+++ EXERCISE MATERIAL +++

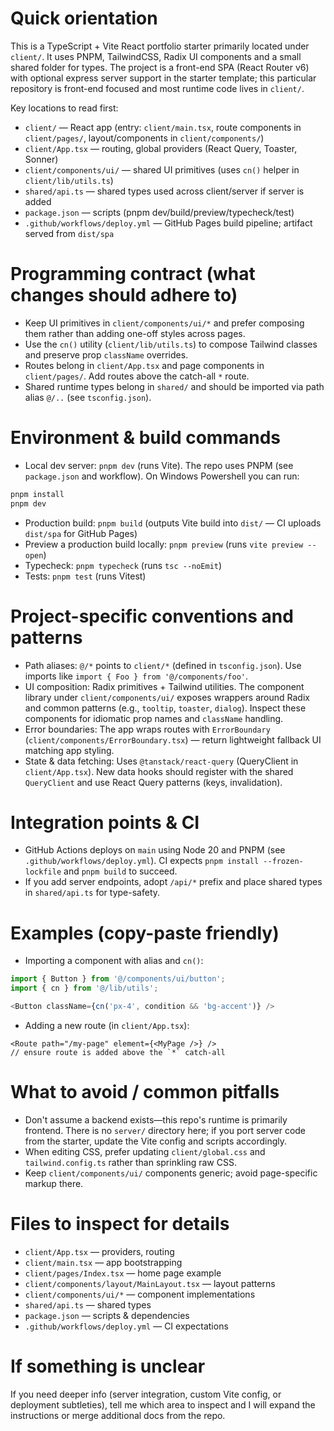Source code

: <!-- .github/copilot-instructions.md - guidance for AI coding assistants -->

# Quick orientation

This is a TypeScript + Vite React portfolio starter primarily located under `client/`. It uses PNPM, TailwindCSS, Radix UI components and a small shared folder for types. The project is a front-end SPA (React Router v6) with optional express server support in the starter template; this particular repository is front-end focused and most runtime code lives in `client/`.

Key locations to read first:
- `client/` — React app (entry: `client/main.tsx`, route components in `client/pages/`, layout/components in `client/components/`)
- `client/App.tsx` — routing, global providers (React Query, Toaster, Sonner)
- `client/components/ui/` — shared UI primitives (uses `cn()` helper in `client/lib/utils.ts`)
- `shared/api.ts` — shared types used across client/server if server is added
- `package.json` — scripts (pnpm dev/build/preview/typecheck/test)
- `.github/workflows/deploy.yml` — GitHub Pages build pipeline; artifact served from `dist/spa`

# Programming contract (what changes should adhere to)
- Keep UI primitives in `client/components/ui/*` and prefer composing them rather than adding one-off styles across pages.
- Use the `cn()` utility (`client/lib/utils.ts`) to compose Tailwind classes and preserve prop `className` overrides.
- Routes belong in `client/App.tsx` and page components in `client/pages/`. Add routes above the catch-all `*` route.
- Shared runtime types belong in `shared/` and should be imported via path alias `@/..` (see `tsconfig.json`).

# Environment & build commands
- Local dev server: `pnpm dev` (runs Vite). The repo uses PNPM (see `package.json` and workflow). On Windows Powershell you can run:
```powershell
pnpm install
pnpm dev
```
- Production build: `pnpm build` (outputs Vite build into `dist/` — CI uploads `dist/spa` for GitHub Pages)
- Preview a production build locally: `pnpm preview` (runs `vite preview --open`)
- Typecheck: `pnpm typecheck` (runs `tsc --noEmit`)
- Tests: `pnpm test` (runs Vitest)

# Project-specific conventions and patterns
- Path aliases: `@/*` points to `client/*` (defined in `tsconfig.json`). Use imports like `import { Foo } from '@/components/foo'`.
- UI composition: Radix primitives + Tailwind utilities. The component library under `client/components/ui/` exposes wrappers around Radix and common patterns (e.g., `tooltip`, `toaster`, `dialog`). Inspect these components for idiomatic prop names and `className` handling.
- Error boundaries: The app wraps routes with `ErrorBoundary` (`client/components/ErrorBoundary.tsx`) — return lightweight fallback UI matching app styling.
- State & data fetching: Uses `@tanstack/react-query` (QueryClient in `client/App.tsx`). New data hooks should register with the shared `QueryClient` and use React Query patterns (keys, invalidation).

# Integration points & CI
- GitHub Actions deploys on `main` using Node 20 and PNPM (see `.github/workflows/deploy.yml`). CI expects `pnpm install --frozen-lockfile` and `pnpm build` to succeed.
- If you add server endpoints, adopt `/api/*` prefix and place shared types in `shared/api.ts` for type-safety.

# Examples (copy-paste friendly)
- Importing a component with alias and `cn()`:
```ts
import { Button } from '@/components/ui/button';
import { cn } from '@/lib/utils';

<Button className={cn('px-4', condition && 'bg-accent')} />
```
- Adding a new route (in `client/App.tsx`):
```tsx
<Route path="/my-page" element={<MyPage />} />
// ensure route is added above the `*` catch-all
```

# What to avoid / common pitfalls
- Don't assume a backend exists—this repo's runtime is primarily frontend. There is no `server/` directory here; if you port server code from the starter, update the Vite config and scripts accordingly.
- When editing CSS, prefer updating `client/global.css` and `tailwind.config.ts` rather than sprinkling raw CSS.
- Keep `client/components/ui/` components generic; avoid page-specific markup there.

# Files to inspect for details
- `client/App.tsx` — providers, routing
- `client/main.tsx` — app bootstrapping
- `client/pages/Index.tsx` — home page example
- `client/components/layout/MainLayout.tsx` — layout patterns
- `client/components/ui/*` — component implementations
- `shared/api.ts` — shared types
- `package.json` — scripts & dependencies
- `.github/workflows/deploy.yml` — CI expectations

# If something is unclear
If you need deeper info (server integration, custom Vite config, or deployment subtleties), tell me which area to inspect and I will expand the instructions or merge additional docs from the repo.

+++

**WHAT TO PRODUCE**
Leave the pictures out and reproduce every record above exactly.

**ANSWER SPACE**
Source code

: <!-- .github/copilot-instructions.md - guidance for AI coding assistants -->

# Quick orientation

This is a TypeScript + Vite React portfolio starter primarily located under `client/`. It uses PNPM, TailwindCSS, Radix UI components and a small shared folder for types. The project is a front-end SPA (React Router v6) with optional express server support in the starter template; this particular repository is front-end focused and most runtime code lives in `client/`.

Key locations to read first:
- `client/` — React app (entry: `client/main.tsx`, route components in `client/pages/`, layout/components in `client/components/`)
- `client/App.tsx` — routing, global providers (React Query, Toaster, Sonner)
- `client/components/ui/` — shared UI primitives (uses `cn()` helper in `client/lib/utils.ts`)
- `shared/api.ts` — shared types used across client/server if server is added
- `package.json` — scripts (pnpm dev/build/preview/typecheck/test)
- `.github/workflows/deploy.yml` — GitHub Pages build pipeline; artifact served from `dist/spa`

# Programming contract (what changes should adhere to)
- Keep UI primitives in `client/components/ui/*` and prefer composing them rather than adding one-off styles across pages.
- Use the `cn()` utility (`client/lib/utils.ts`) to compose Tailwind classes and preserve prop `className` overrides.
- Routes belong in `client/App.tsx` and page components in `client/pages/`. Add routes above the catch-all `*` route.
- Shared runtime types belong in `shared/` and should be imported via path alias `@/..` (see `tsconfig.json`).

# Environment & build commands
- Local dev server: `pnpm dev` (runs Vite). The repo uses PNPM (see `package.json` and workflow). On Windows Powershell you can run:
```powershell
pnpm install
pnpm dev
```
- Production build: `pnpm build` (outputs Vite build into `dist/` — CI uploads `dist/spa` for GitHub Pages)
- Preview a production build locally: `pnpm preview` (runs `vite preview --open`)
- Typecheck: `pnpm typecheck` (runs `tsc --noEmit`)
- Tests: `pnpm test` (runs Vitest)

# Project-specific conventions and patterns
- Path aliases: `@/*` points to `client/*` (defined in `tsconfig.json`). Use imports like `import { Foo } from '@/components/foo'`.
- UI composition: Radix primitives + Tailwind utilities. The component library under `client/components/ui/` exposes wrappers around Radix and common patterns (e.g., `tooltip`, `toaster`, `dialog`). Inspect these components for idiomatic prop names and `className` handling.
- Error boundaries: The app wraps routes with `ErrorBoundary` (`client/components/ErrorBoundary.tsx`) — return lightweight fallback UI matching app styling.
- State & data fetching: Uses `@tanstack/react-query` (QueryClient in `client/App.tsx`). New data hooks should register with the shared `QueryClient` and use React Query patterns (keys, invalidation).

# Integration points & CI
- GitHub Actions deploys on `main` using Node 20 and PNPM (see `.github/workflows/deploy.yml`). CI expects `pnpm install --frozen-lockfile` and `pnpm build` to succeed.
- If you add server endpoints, adopt `/api/*` prefix and place shared types in `shared/api.ts` for type-safety.

# Examples (copy-paste friendly)
- Importing a component with alias and `cn()`:
```ts
import { Button } from '@/components/ui/button';
import { cn } from '@/lib/utils';

<Button className={cn('px-4', condition && 'bg-accent')} />
```
- Adding a new route (in `client/App.tsx`):
```tsx
<Route path="/my-page" element={<MyPage />} />
// ensure route is added above the `*` catch-all
```

# What to avoid / common pitfalls
- Don't assume a backend exists—this repo's runtime is primarily frontend. There is no `server/` directory here; if you port server code from the starter, update the Vite config and scripts accordingly.
- When editing CSS, prefer updating `client/global.css` and `tailwind.config.ts` rather than sprinkling raw CSS.
- Keep `client/components/ui/` components generic; avoid page-specific markup there.

# Files to inspect for details
- `client/App.tsx` — providers, routing
- `client/main.tsx` — app bootstrapping
- `client/pages/Index.tsx` — home page example
- `client/components/layout/MainLayout.tsx` — layout patterns
- `client/components/ui/*` — component implementations
- `shared/api.ts` — shared types
- `package.json` — scripts & dependencies
- `.github/workflows/deploy.yml` — CI expectations

# If something is unclear
If you need deeper info (server integration, custom Vite config, or deployment subtleties), tell me which area to inspect and I will expand the instructions or merge additional docs from the repo.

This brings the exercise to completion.